Disclosed embodiments relate generally to the field of industrial automation and control, and, more particularly, to control techniques involving an adaptively weighted combination of reinforcement learning and conventional feedback control techniques, and, even, more particularly, to robotics control system and method suitable for industrial reinforcement learning.
Conventional feedback control techniques (which may be referred throughout this disclosure as “conventional control”) can solve various types of control problems—such as without limitation, robotics control, autonomous industrial automation, etc.—This conventional control is generally accomplished by very efficiently capturing an underlying physical structure with explicit models. In one example application, this could involve an explicit definition of the body equations of motion that may be involved for controlling a trajectory of a given robot. It will be appreciated, however, that many control problems in modern manufacturing can involve various physical interactions with objects, such as may involve, without limitation, contacts, impacts, and/or friction with one or more of the objects. These physical interactions tend to be more difficult to capture with a first-order physical model. Hence, applying conventional control techniques to these situations often can result in brittle and inaccurate controllers, which, for example, have to be manually tuned for deployment. This adds to costs and can increase the time involved for robot deployment.

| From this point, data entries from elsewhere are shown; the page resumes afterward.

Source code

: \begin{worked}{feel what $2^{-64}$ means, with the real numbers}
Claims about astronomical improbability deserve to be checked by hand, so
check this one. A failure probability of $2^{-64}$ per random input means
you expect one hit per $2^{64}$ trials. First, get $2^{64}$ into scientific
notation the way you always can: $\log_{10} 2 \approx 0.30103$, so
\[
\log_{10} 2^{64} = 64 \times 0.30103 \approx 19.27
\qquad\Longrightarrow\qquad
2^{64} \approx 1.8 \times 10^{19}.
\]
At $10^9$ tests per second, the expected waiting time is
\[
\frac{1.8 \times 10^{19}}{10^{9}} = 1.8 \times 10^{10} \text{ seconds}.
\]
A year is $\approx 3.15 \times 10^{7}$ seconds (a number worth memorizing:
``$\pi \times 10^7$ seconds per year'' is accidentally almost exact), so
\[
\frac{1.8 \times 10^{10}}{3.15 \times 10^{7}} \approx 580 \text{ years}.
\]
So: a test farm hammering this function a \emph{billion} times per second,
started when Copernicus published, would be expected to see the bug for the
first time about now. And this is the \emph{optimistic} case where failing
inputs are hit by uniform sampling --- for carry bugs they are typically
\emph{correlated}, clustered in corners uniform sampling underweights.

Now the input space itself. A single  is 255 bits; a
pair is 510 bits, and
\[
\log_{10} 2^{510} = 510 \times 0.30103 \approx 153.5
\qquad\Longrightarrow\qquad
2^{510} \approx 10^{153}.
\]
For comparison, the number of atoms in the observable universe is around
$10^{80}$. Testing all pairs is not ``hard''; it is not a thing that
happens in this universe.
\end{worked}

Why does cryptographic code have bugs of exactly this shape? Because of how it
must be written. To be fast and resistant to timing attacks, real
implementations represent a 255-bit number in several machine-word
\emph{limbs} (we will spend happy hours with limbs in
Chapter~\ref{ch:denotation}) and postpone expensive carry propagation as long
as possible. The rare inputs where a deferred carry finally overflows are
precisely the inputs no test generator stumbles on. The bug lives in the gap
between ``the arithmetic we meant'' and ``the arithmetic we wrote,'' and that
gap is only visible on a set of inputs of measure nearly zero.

Reinforcement learning (RL) techniques have been demonstrated to be capable of learning continuous robot controllers involving interactions with the physical environment. However, a disadvantage commonly encountered in RL techniques, particularly those involving deep RL techniques with very expressive function approximators, may be the burdensome and time-consuming exploratory behavior, and the substantial sample inefficiency that may be involved, such as is generally the case when learning a control policy from scratch.
For an example of control techniques that may decompose the overall control strategy into a control part that is solved by conventional control techniques, and a residual control part, which is solved with RL, see the following technical papers, respectively titled: “Residual Reinforcement Learning for Robot Control” by T. Johannink; S. Bahl; A. Nair; J. Luo; A. Kumar; M. Loskyll; J. Aparicio Ojea; E. Solowjow; and S. Levine, published in arXiv:1812.03201v2 [cs.RO], 18 Dec. 2018; and “Residual Policy Learning” by T. Silver; K. Allen; J. Tenenbaum; and L. Kaelbling, published in arXiv: 1812.06298v2 [cs.RO], 3 Jan. 2019.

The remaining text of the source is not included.